Insert Chassis Albuquerque: Chapter 9 - The Short Skirt: "On The Road"

Chapter 9 - The Short Skirt: "On The Road"

A woman wandered over. 
Short, cropped, blond hair.
Beautiful body, what I could see of it.
She was maybe 25.
She looked at the tangerine I was eating.
Then at the scuffle with Ronald Ford and Tiburg’s people.
Tiburg was conscious and making threats to sue, if not Ronald Ford then the owners of GARBAGE. Tiburg’s people were taking photographs with their phones and trying to get witness statements from everyone but no one knew anything. No one cared for Tiburg and the delicate symbiosis that existed between him and the future of the counterculture movement.
“You Ofberg…?” the woman asked surreptitiously, gesturing at the tangerine.
She made sure to keep her question and movements covert, so as not to draw any attention.
“Sure am,” I said, taking another bite of the tangerine.
“Get your guy and let’s get going,” she said.
What…?” but she’d already turned to leave.
I waved Ronald Ford over.
“Something’s up,” I said, gesturing at the woman as she was leaving GARBAGE.
We followed her outside into the parking lot. She climbed into a big, black BMW on the passenger side. When we got to the car, the driver’s side window rolled down. I looked inside: There was another woman on the backseat already, smaller than the woman sitting in the front passenger-seat.
“You drive,” she said and kicked open the driver’s door.
As soon as Ronald snuggled his large frame in next to the woman on the backseat, a guy as big and as hefty as Ford appeared and clambered in after them. He nodded at me but didn’t say anything.
“Let’s go,” the woman said, pulling a gun out of the glove compartment. She pulled the slide back, looked inside and then released - it hit home soundly with a loud, metallic CLICK!
Ronald Ford said: “Uh…”
“What you waiting for…? Oberlander says you just the men for the job - I trust that you are,” she said and handed the gun to the guy in the back seat.
Ronald Ford said to the woman next to him: “Uh…”
I said: “Oberlander! Oberlander would say that, wouldn’t he? Goddamn Oberlander!”
I started the car.
At least, I tried to, but it didn’t have a key any place that I could see; not in the usual place, anyhow.
“You got the key?” I asked.
The woman leaned over and pressed a button on the console near the steering wheel and the big car started up.
“You not familiar with this ignition system?” she asked.
This…? I practically invented the technology - I was just unaware the Germans had released it already,” I said.

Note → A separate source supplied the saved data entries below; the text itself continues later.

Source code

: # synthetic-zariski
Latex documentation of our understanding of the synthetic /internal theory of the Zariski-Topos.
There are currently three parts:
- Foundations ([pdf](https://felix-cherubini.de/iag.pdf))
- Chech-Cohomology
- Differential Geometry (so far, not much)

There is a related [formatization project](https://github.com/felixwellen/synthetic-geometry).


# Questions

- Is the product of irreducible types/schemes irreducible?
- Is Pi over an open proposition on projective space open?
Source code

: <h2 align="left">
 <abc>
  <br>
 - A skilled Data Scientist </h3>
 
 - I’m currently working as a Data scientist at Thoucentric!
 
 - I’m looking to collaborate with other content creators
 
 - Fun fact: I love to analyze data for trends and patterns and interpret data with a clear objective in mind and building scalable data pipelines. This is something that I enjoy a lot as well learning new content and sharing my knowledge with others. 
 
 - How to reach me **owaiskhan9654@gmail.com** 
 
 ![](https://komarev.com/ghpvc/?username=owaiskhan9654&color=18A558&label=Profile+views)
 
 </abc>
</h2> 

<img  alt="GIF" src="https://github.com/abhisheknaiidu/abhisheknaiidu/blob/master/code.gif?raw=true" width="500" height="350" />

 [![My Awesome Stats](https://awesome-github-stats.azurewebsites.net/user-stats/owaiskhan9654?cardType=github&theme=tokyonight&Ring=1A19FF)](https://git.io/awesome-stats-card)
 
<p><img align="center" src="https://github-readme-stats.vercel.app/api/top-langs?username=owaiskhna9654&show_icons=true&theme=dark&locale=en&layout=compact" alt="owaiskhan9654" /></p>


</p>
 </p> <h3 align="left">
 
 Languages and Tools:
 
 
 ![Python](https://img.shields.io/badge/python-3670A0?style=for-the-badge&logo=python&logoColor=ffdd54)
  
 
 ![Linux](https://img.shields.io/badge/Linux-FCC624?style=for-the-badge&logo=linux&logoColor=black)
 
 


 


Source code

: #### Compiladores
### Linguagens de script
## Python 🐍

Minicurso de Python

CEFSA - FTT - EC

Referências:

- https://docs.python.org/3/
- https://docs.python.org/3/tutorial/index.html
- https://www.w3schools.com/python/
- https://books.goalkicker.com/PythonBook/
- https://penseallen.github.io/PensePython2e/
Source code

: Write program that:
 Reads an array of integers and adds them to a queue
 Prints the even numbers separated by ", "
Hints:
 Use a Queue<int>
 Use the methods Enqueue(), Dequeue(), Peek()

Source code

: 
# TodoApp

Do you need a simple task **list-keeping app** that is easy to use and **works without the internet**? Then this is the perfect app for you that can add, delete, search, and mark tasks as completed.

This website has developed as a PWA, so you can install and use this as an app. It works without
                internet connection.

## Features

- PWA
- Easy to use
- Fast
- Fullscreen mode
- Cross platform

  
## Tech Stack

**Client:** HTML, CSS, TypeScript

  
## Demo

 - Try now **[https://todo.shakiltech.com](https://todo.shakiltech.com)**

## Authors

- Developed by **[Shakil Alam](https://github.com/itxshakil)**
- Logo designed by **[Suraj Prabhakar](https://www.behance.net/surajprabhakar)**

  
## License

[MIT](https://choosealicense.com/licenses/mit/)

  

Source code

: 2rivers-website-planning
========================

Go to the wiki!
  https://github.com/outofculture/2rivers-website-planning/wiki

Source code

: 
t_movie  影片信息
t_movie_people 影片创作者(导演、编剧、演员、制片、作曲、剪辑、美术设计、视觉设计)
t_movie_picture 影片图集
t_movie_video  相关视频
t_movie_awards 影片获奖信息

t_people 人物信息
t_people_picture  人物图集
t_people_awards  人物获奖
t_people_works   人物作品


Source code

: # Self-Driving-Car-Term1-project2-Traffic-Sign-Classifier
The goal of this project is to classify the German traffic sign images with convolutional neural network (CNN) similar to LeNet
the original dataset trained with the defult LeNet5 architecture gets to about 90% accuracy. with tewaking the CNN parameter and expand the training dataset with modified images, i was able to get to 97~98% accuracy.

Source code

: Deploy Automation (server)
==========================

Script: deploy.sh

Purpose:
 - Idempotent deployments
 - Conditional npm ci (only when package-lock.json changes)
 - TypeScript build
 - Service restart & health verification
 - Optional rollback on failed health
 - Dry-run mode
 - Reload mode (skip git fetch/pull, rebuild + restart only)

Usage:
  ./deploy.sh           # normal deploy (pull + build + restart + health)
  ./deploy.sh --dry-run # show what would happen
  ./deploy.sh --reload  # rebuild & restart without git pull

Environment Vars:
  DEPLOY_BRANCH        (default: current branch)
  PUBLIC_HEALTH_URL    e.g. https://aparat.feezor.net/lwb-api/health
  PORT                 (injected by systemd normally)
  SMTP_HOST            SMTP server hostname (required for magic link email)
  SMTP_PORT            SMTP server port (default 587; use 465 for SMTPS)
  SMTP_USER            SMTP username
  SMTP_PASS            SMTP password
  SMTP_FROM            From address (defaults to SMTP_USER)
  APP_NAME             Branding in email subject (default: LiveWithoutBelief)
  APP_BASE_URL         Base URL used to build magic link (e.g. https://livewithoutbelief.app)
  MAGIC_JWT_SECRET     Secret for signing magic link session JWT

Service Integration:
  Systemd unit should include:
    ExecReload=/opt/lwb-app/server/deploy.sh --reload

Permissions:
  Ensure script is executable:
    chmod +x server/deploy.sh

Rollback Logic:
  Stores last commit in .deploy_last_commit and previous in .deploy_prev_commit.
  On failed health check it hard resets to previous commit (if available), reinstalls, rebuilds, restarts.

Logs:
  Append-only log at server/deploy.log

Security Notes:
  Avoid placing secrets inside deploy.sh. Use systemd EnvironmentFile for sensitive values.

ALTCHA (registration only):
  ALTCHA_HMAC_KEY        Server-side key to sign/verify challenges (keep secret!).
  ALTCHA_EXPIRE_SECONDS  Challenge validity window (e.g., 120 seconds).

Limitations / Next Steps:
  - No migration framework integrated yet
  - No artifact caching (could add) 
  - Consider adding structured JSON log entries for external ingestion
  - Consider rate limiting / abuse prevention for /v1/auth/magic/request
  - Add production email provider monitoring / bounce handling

“The Germans? What have they to do with anything?” the woman said, perplexed.
“The Germans? Those bastards have everything to do with anything,” I said, aware my rambling was probably suspicious.
Oberlander’s German…!” the woman said.
“No-no, you got that wrong. Oberlander’s Irish - you didn’t know that about our Herr Oberlander, did you? And given that the nature of this information is very confidential, I’d appreciated it if you kept that to yourself.” She started to say something, but I waved at her and said: “Shhh…” and revved the engine like a maniac for a few minutes, feeling the raw power the car exuded. Everything throbbed. People out and about outside were looking at us in the car, parked in the parking lot.
“What are you doing? Drive…!” the woman instructed.
“Where we heading…?” the big guy in the back said.
“That’s strictly on a need-to-know basis. Not even Oberlander knows,” I said, pulling out of the parking lot, kicking the big car up a gear and speeding off.
The woman next to me kept her eyes on the road, deep in thought.
The woman in the back said little.
I watched the big guy in the rear-view mirror. He was looking between his legs at the gun familiarly, but disinterestedly.
Ronald Ford said: “Uh…” nervously.
Except for the gun, everyone seemed cool.